4. Back home in her native Australia, Coralie’s mother, Judith, says to her, “Easy to be lovey-dovey about someone else’s child. Wait till you have one of your own.” This is certainly an unkind thing to say about Coralie’s love for her stepdaughter, Zora, but what else does it reveal? Do you think Judith feels any regret about motherhood? Is Coralie able—or willing—to understand these regrets?
5. Expectations of femininity feature prominently in the book. Coralie, for example, sometimes resents that she’s expected to be Zora’s default caretaker when Adam is busy. Is motherhood itself a sort of “expectation” of womanhood? What do you think Coralie believes about this? Do her views change over the course of the book?
6. Outside of Adam and Coralie, there are a number of other parental figures in the novel, including grandmothers Anne and Sally, as well as Marina and her partner, Tom. How would you describe the caretaking style of each of them? What do you think the children get from these differing styles of parenting?
7. Discuss the significance of the title, Consider Yourself Kissed. The phrase originates in a novel that both Coralie and Adam have read, in which a “bad boy” uses this phrase when signing letters to his girlfriend; later in that novel, the bad boy has his girlfriend committed to an asylum. Tellingly, Coralie and Adam take up the phrase in their own intimate banter. Is there any ambivalence in this phrase? Does it tell you anything about Coralie’s own experience in her newfound family?
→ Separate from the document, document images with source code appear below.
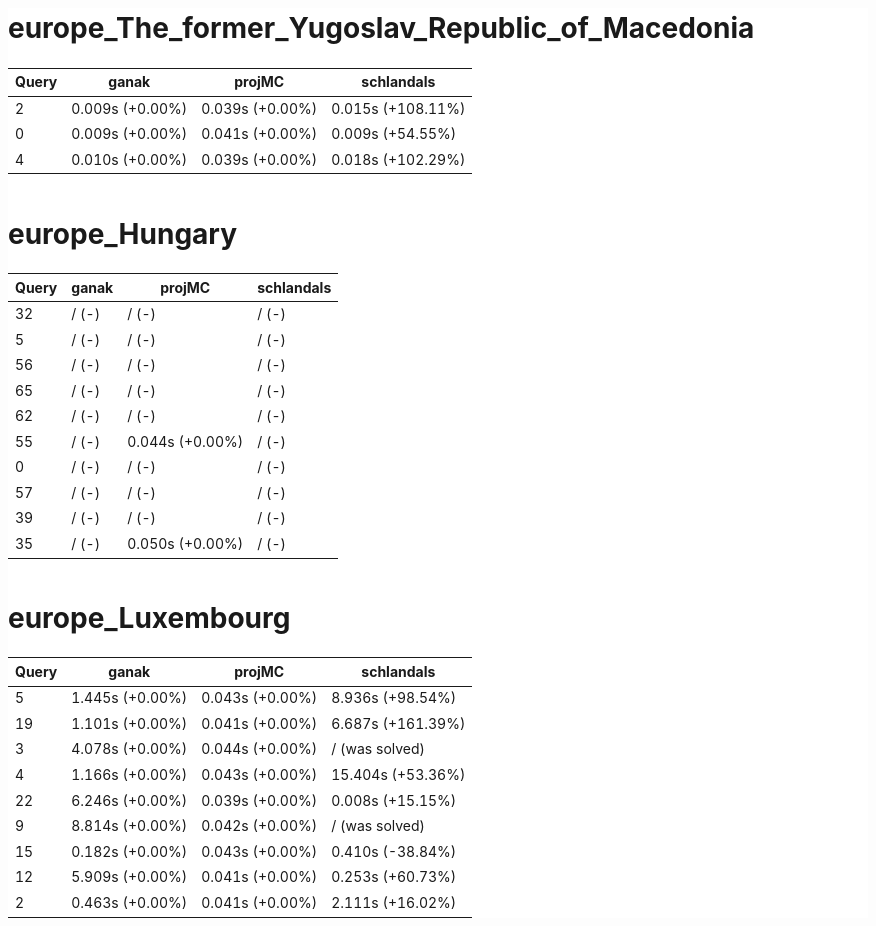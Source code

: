 # europe_The_former_Yugoslav_Republic_of_Macedonia

|Query|ganak|projMC|schlandals|
|-----|-----|------|----------|
|2|0.009s (+0.00%)|0.039s (+0.00%)|0.015s (+108.11%)|
|0|0.009s (+0.00%)|0.041s (+0.00%)|0.009s (+54.55%)|
|4|0.010s (+0.00%)|0.039s (+0.00%)|0.018s (+102.29%)|

# europe_Hungary

|Query|ganak|projMC|schlandals|
|-----|-----|------|----------|
|32|/ (-)|/ (-)|/ (-)|
|5|/ (-)|/ (-)|/ (-)|
|56|/ (-)|/ (-)|/ (-)|
|65|/ (-)|/ (-)|/ (-)|
|62|/ (-)|/ (-)|/ (-)|
|55|/ (-)|0.044s (+0.00%)|/ (-)|
|0|/ (-)|/ (-)|/ (-)|
|57|/ (-)|/ (-)|/ (-)|
|39|/ (-)|/ (-)|/ (-)|
|35|/ (-)|0.050s (+0.00%)|/ (-)|

# europe_Luxembourg

|Query|ganak|projMC|schlandals|
|-----|-----|------|----------|
|5|1.445s (+0.00%)|0.043s (+0.00%)|8.936s (+98.54%)|
|19|1.101s (+0.00%)|0.041s (+0.00%)|6.687s (+161.39%)|
|3|4.078s (+0.00%)|0.044s (+0.00%)|/ (was solved)|
|4|1.166s (+0.00%)|0.043s (+0.00%)|15.404s (+53.36%)|
|22|6.246s (+0.00%)|0.039s (+0.00%)|0.008s (+15.15%)|
|9|8.814s (+0.00%)|0.042s (+0.00%)|/ (was solved)|
|15|0.182s (+0.00%)|0.043s (+0.00%)|0.410s (-38.84%)|
|12|5.909s (+0.00%)|0.041s (+0.00%)|0.253s (+60.73%)|
|2|0.463s (+0.00%)|0.041s (+0.00%)|2.111s (+16.02%)|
8. Discuss Coralie’s relationship with her younger brother, Daniel. At one point, she says she hardly remembers her childhood before he was born; Daniel seems to be the one member of Coralie’s original family with whom she’s genuinely close. How do they show up for each other?
9. What is stopping Coralie from writing her book? Do you think she has a right to want to write? Do you feel frustrated that she’s not managing to get it together, or does it strike a chord with you about your own dreams put aside in the course of daily life struggles?
10. Coralie is obviously a big reader. Did you discover any new authors by reading Consider Yourself Kissed, and what books do you think this one is in conversation with? Can you tell Coralie is a reader by how she thinks?
11. Consider Yourself Kissed takes place over ten years, the period of Coralie’s thirties. What stays constant about her over time, and what changes? How does the outside world affect her internal world? What impact has the last decade had on all of us as individuals, and as a society?